TransTech2Horizon
More international researchers and improved opportunities for companies in the region to recruit internationally—these are a couple of the goals as Mid Sweden University launches an acceleration program for future research leaders.
The first pilot initiative includes three researchers from Mid Sweden University.
The purpose of the new program is to build and develop collaborations around research funding. The Knowledge Foundation (KK-stiftelsen) is granting support for the development of this research program with 5 million SEK, and the total program budget amounts to 14.5 million SEK over three years. Eight partner companies and Mid Sweden University are co-financiers.
At Mid Sweden University, three researchers are participating in the pilot program for research leaders. These researchers are Sebastian Bader, Associate Professor in Electronics; Carlos Botero, PhD in Mechanical Engineering; and Alireza Eivazi, PhD in Chemical Engineering.
Their research projects focus on intelligent structural health monitoring through embedded machine learning, additive manufacturing of tungsten for energy applications, and the mineralization of cellulose-based materials using carbon dioxide.
The acceleration program includes international collaborations and co-production. It aims to build more knowledge within the selected research areas and prepare both academia and industry for increased research collaborations in Europe. There will also be open seminars and events to disseminate knowledge and deepen collaborations.
The goal of the program is to generate at least six strong applications in calls within the EU's Horizon program and, hopefully, secure new funding in the area, as well as establish several new international research partners and collaborations in various networks.
ALP 1 Intelligent Structural Health Monitoring through Embedded Machine Learning, Dr. Sebastian Bader
This ALP focuses on the technological domain of tiny machine learning (TinyML), enabling the operation of machine learning algorithms on extremely resource limited computing devices. Together with two industrial partners – the IoT companies CNET AB and Starbit AB – developments of TinyML methods will be investigated based on cases within structural health monitoring applications. The ALP will address key opportunities and
challenges through pre‐studies, including on‐device learning and low‐power hardware acceleration. Preliminary results of these studies will be the basis for grant applications, addressing global and European challenges on sustainable and reliable infrastructures through pervasive monitoring systems.

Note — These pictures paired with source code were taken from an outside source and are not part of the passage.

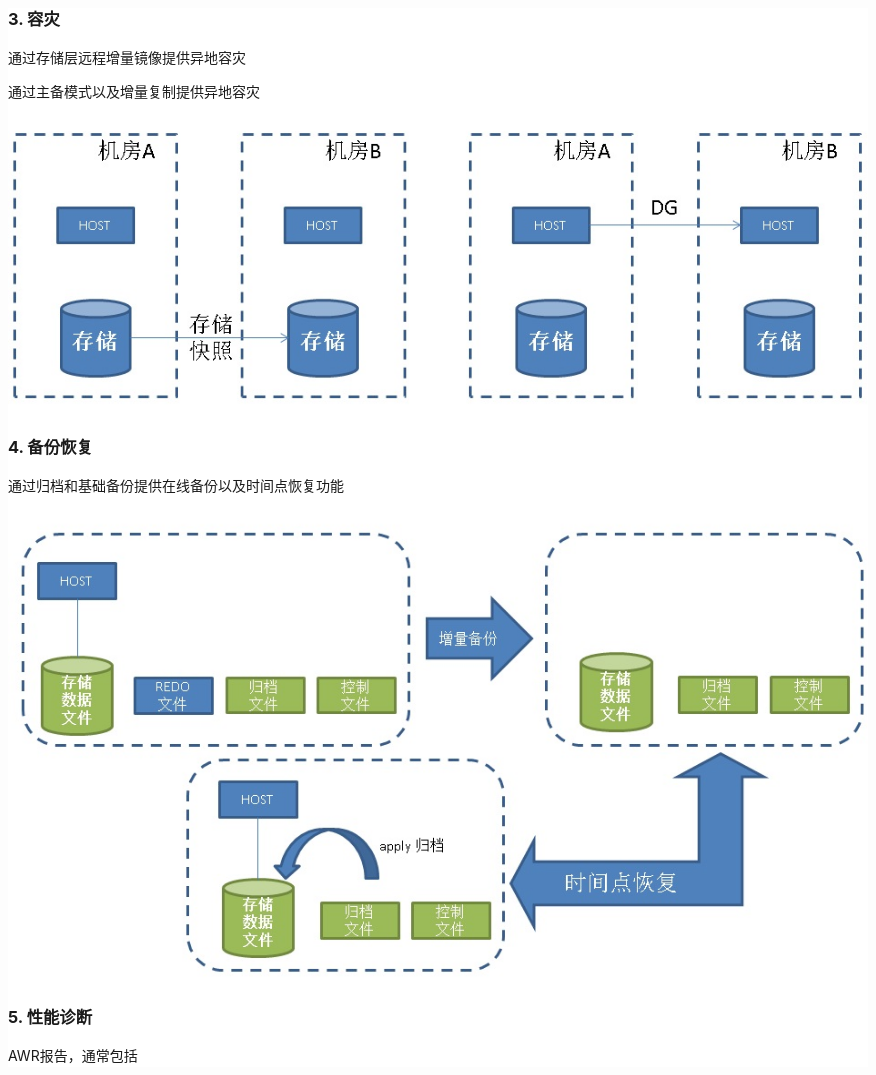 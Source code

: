 ### 3. 容灾    
通过存储层远程增量镜像提供异地容灾    
    
通过主备模式以及增量复制提供异地容灾    
    
![pic](20170101_02_pic_003.jpg)    
    
### 4. 备份恢复    
通过归档和基础备份提供在线备份以及时间点恢复功能    
    
![pic](20170101_02_pic_004.jpg)    
    
### 5. 性能诊断    
AWR报告，通常包括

ALP 2 Advancend Materials and Processing - PBF-EB of pure W for nuclear applications, Dr. Carlos Botero
This ALP proposes a feasibility study for the Additive Manufacturing (AM) of highly pure tungsten (W) materials for fusion energy application. The AM technology proposed is Electron Beam‐based Powder Bed Fusion (PBF‐EB), which is an excellent alternative for processing of W due to its hot and clean (vacuum) process environment, and to the versatility and high power of the electron beam. The ALP combines the capabilities at
MIUN in materials development for PBF‐EB with the expertise of Sandvik in metal AM, the W raw material (powder) from Wolfram and the PBF‐EB machine support from Freemelt. By identifying the main challenges and opportunities in processing W, the results from this sub‐project will help to set the groundwork for a larger EU project application.
ALP 3 Mineralization of cellulose-based materials via carbonation method, Dr. Alireza Eivazi
This proposal aims to investigate the mineralization of lignocellulosic materials using carbon dioxide (CO2) via the carbonation process to obtain novel inorganic‐organic composite materials for biomedical and construction applications. The visionary outlook of the project is to connect the pulp and paper industry to the industries with high CO2 emissions while simultaneously addressing the EU’s circular economy and climate mitigation objectives. This includes investigating how mineralization can be applied as an efficient carbon capture, storage, and recycling process to produce value‐added materials from low‐value lignocellulosic materials in the pulp and paper industry and other industrial by‐products and wastes like ashes, thereby providing a new technology to decrease direct CO2 emissions to the atmosphere and mitigate global warming. The project is planned to be executed in collaboration with the two relevant regional stakeholders in the pulp and paper industry (SCA) and power plants industry (Sundsvall Energy).
Facts
Project period
240901-271231